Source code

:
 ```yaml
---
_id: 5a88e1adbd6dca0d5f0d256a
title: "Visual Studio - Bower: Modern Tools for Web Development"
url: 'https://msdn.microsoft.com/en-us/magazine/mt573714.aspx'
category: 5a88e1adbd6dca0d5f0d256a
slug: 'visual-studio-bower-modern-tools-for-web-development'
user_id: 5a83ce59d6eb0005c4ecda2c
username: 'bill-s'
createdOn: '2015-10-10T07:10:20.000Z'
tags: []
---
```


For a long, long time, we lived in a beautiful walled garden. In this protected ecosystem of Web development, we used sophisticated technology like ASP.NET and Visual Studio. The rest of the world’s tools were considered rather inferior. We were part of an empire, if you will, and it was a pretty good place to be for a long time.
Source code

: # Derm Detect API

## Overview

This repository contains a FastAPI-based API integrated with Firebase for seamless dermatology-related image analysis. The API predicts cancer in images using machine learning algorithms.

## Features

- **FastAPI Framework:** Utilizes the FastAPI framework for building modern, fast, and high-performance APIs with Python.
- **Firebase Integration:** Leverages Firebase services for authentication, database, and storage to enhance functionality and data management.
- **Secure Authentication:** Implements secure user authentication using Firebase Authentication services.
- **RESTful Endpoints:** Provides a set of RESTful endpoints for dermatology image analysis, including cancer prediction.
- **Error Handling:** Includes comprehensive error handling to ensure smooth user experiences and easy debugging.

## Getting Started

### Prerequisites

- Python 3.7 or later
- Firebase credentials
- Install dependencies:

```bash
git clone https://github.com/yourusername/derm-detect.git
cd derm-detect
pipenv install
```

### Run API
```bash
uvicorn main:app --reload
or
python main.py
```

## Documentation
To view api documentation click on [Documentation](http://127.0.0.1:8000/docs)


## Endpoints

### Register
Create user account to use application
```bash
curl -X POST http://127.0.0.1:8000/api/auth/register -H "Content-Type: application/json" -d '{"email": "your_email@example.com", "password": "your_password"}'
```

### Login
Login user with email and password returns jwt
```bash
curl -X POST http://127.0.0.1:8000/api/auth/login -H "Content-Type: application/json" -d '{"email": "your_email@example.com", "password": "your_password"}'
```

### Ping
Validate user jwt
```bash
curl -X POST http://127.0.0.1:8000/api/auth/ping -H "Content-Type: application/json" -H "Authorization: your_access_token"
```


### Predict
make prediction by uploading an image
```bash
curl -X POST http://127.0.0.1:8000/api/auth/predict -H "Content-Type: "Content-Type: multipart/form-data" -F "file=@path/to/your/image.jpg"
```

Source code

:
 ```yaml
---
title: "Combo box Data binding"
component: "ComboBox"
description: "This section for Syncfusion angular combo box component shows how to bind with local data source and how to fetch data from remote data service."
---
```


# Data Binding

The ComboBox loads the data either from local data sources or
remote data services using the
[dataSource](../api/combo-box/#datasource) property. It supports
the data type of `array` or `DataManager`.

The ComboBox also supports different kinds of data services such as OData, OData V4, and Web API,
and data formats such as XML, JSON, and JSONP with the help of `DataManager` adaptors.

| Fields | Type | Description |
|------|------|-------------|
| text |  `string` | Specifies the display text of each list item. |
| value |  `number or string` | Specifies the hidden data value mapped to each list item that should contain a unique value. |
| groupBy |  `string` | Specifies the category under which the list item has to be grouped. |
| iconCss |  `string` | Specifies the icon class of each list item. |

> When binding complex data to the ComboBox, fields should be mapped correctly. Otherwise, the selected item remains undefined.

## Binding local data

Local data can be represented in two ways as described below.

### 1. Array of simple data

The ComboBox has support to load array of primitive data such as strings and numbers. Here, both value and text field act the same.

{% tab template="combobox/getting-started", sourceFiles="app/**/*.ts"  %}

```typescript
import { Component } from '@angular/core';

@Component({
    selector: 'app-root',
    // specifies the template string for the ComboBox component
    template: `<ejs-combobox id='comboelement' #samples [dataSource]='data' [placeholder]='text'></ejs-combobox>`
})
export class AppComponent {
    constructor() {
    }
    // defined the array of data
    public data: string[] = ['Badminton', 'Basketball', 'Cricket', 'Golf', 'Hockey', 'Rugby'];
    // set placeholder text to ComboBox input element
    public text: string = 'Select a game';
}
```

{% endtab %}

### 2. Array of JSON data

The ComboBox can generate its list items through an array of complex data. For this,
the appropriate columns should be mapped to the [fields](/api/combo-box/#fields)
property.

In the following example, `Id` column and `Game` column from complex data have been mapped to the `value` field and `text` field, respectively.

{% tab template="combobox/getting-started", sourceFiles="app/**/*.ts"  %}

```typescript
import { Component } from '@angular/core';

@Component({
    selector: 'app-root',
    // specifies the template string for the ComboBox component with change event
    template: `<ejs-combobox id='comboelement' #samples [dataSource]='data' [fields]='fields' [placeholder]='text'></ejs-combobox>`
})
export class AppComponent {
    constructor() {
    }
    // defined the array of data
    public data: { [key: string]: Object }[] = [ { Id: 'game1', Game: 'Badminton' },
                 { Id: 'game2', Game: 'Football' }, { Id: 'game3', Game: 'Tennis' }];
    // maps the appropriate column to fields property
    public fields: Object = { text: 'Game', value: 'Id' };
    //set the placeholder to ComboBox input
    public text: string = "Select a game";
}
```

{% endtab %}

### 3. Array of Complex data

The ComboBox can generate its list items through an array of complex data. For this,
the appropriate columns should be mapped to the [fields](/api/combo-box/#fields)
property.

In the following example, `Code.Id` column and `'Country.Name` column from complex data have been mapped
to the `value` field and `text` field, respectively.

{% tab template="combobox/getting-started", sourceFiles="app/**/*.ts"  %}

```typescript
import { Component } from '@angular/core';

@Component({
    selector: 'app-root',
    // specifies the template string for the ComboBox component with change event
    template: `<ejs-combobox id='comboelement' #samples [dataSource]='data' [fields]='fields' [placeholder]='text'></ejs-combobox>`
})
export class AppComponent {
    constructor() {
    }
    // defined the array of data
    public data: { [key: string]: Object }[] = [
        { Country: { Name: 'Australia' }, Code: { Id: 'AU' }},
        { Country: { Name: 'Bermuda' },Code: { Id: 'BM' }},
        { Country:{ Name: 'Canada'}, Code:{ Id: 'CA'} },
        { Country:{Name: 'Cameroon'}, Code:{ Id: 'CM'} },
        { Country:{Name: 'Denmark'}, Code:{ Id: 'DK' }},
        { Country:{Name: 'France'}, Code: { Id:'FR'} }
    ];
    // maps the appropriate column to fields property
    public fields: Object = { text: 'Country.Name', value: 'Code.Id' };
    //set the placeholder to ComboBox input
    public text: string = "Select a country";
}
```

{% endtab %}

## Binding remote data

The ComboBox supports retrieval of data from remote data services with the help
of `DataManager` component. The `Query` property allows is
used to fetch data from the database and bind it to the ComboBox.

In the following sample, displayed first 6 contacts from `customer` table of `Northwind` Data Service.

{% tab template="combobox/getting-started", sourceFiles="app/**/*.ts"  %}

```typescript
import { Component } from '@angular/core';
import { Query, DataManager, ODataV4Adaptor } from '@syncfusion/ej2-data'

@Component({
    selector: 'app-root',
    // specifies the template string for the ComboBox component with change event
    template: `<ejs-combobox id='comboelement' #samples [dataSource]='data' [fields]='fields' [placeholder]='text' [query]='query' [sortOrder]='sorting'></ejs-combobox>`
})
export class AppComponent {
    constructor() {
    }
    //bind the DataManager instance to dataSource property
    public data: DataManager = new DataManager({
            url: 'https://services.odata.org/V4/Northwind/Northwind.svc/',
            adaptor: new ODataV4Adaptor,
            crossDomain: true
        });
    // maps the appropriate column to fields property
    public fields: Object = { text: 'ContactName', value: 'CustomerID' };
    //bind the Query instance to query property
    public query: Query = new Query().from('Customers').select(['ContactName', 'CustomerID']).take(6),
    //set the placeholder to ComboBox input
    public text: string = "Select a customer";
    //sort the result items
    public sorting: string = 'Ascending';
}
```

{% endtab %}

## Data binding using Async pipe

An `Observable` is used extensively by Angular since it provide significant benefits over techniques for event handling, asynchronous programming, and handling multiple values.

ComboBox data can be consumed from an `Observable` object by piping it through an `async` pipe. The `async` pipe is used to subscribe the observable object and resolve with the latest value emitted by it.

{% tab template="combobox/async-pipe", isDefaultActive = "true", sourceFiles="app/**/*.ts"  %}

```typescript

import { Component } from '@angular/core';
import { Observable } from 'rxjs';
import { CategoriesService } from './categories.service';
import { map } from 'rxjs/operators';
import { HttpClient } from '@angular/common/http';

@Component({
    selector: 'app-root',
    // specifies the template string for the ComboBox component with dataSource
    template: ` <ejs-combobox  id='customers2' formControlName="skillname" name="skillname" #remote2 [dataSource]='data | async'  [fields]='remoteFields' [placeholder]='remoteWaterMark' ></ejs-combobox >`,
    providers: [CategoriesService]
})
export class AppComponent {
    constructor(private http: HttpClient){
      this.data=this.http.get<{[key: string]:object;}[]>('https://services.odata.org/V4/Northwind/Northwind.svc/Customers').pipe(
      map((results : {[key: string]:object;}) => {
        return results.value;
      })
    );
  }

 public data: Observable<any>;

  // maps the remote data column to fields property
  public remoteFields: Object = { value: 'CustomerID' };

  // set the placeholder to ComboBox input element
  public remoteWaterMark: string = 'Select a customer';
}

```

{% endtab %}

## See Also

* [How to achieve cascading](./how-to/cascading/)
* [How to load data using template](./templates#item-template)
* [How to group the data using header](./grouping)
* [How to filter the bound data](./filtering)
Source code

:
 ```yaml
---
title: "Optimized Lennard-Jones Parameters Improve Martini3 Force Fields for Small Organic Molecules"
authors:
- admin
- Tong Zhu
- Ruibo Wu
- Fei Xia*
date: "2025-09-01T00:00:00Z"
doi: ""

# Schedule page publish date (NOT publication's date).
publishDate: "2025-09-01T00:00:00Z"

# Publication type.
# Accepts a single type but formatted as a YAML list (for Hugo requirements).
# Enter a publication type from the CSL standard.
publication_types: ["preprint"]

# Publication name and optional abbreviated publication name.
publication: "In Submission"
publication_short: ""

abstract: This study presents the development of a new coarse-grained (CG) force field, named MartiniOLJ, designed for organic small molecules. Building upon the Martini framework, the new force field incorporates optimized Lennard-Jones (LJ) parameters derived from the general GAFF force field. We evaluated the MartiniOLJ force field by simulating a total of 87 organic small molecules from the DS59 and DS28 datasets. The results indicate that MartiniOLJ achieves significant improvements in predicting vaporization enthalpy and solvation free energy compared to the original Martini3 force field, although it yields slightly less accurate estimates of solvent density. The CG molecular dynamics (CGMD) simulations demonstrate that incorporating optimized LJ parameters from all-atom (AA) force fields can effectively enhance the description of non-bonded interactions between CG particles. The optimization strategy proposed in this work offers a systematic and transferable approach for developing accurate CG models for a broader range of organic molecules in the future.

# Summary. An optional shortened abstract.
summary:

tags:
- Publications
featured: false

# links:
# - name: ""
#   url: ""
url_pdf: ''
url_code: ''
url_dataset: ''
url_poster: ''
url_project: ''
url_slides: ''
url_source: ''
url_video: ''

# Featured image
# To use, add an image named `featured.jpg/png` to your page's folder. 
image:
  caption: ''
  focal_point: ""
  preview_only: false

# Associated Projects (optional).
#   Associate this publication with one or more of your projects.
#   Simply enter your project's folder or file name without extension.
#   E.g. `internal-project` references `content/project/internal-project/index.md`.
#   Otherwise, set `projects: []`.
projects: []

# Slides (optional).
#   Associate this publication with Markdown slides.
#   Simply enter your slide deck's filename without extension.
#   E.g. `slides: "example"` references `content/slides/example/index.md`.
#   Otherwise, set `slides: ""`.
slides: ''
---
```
==================================================
All that is wanted is the stretch of lines above from the one containing "Type | Description |" through the one containing "The ComboBox has", duplicated exactly.

| Fields | Type | Description |
|------|------|-------------|
| text |  `string` | Specifies the display text of each list item. |
| value |  `number or string` | Specifies the hidden data value mapped to each list item that should contain a unique value. |
| groupBy |  `string` | Specifies the category under which the list item has to be grouped. |
| iconCss |  `string` | Specifies the icon class of each list item. |

> When binding complex data to the ComboBox, fields should be mapped correctly. Otherwise, the selected item remains undefined.

## Binding local data

Local data can be represented in two ways as described below.

### 1. Array of simple data

The ComboBox has support to load array of primitive data such as strings and numbers. Here, both value and text field act the same.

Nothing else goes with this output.